Esta mañana en la oficina me han recibido con las habituales sonrisas falsas. Un asco. Se me revuelve el estómago cada vez que voy. Madrugar me sienta fatal. Y el atasco.
Cuando ha llegado la policía sobre las doce, la gente se ha sobresaltado. Aunque nos han pedido que siguiéramos trabajando, nadie lo ha hecho. Todos pendientes de dos policías uniformados y uno de paisano, sin duda el que mandaba. Han dado una vuelta de reconocimiento y han entrado al despacho del ogro a registrar todo. Los acompañaba el gerente, mano derecha del ogro. Se le notaba afligido.
El santuario del ogro mancillado. Inaudito. Las pocas veces que he pisado su morada ha sido para sufrir un infierno de voces. Modos de capataz de finca rancio en una empresa que presume de innovación. Vomitivo.
Durante el registro ha aparecido el director de recursos humanos. Un petardo cuyo único mérito es ser marido de la directora de marketing.
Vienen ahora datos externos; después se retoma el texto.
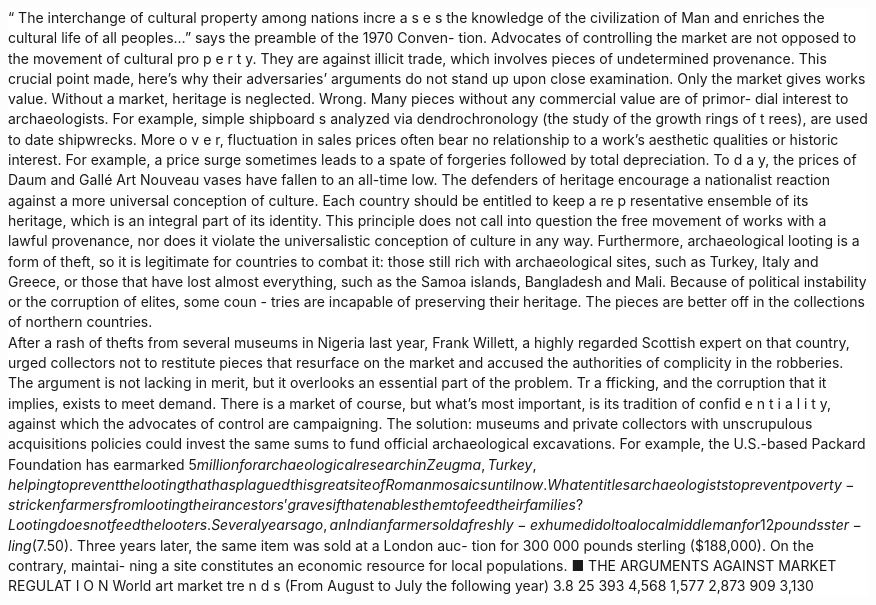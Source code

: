 “
The interchange of cultural property among nations incre a s e s
the knowledge of the civilization of Man and enriches the
cultural life of all peoples…” says the preamble of the 1970 Conven-
tion. Advocates of controlling the market are not opposed to the
movement of cultural pro p e r t y. They are against illicit trade, which
involves pieces of undetermined provenance. This crucial point
made, here’s why their adversaries’ arguments do not stand up
upon close examination. 
Only the market gives works value. Without a market, heritage is
neglected. 
Wrong. Many pieces without any commercial value are of primor-
dial interest to archaeologists. For example, simple shipboard s
analyzed via dendrochronology (the study of the growth rings of
t rees), are used to date shipwrecks. More o v e r, fluctuation in sales
prices often bear no relationship to a work’s aesthetic qualities or
historic interest. For example, a price surge sometimes leads to a
spate of forgeries followed by total depreciation. To d a y, the prices
of Daum and Gallé Art Nouveau vases have fallen to an all-time low. 
The defenders of heritage encourage a nationalist reaction against
a more universal conception of culture.
Each country should be entitled to keep a re p resentative ensemble
of its heritage, which is an integral part of its identity. This principle
does not call into question the free movement of works with a
lawful provenance, nor does it violate the universalistic conception
of culture in any way. Furthermore, archaeological looting is a
form of theft, so it is legitimate for countries to combat it: those still
rich with archaeological sites, such as Turkey, Italy and Greece, or
those that have lost almost everything, such as the Samoa islands,
Bangladesh and Mali.
Because of political instability or the corruption of elites, some coun -
tries are incapable of preserving their heritage. The pieces are
better off in the collections of northern countries.  
After a rash of thefts from several museums in Nigeria last year,
Frank Willett, a highly regarded Scottish expert on that country,
urged collectors not to restitute pieces that resurface on the market
and accused the authorities of complicity in the robberies. The
argument is not lacking in merit, but it overlooks an essential part
of the problem. Tr a fficking, and the corruption that it implies,
exists to meet demand. There is a market of course, but what’s most
important, is its tradition of confid e n t i a l i t y, against which the
advocates of control are campaigning. The solution: museums and
private collectors with unscrupulous acquisitions policies could
invest the same sums to fund official archaeological excavations.
For example, the U.S.-based Packard Foundation has earmarked $5
million for archaeological research in Zeugma, Turkey, helping to
p revent the looting that has plagued this great site of Roman
mosaics until now.
What entitles archaeologists to prevent poverty-stricken farmers
from looting their ancestors’ graves if that enables them to feed
their families?
Looting does not feed the looters. Several years ago, an Indian farmer
sold a freshly-exhumed idol to a local middleman for 12 pounds ster-
ling ($7.50). Three years later, the same item was sold at a London auc-
tion for 300 000 pounds sterling ($188,000). On the contrary, maintai-
ning a site constitutes an economic resource for local populations. ■
THE ARGUMENTS AGAINST MARKET REGULAT I O N
World art market tre n d s
(From August to July the following year)
3.8 25 393
4,568
1,577
2,873
909 3,130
La empresa española.
Han ido llamando a varias personas. Cerraban la puerta y les hacían preguntas con semblantes serios. Me ha llegado el turno de los últimos. He entrado tranquilo. Se han interesado por el último correo electrónico que intercambiamos. Una pregunta sobre un proyecto, nada relevante. Han obviado contarme que el ogro llevaba sin aparecer por la empresa una semana. Yo no he preguntado.
Mientras salía del despacho, me he fijado en una foto del ogro con un ministro. Ambos muy sonrientes.
Ya en mi mesa he pensado que nunca le había visto sonreír. Ni siquiera cuando le conté el último chiste de su vida. Uno sobre directores. «¿Qué es peor que seis directores colgados de un árbol? Un director colgado de seis árboles». Es muy bueno, pero no lo pilló. Me retó gritando que no me atrevería. Las voces no escondían su miedo. Yo también pensé que no se atrevería a quitarme el teletrabajo. Quise creer que la felicidad había venido para quedarse, pero el ogro destrozó mi sueño. Exigió que le soltara mientras vociferaba que no entendía nada. Le expliqué que era fácil: él me había jodido la vida. Yo no iba a ser menos.
Y por primera vez, me atreví a algo.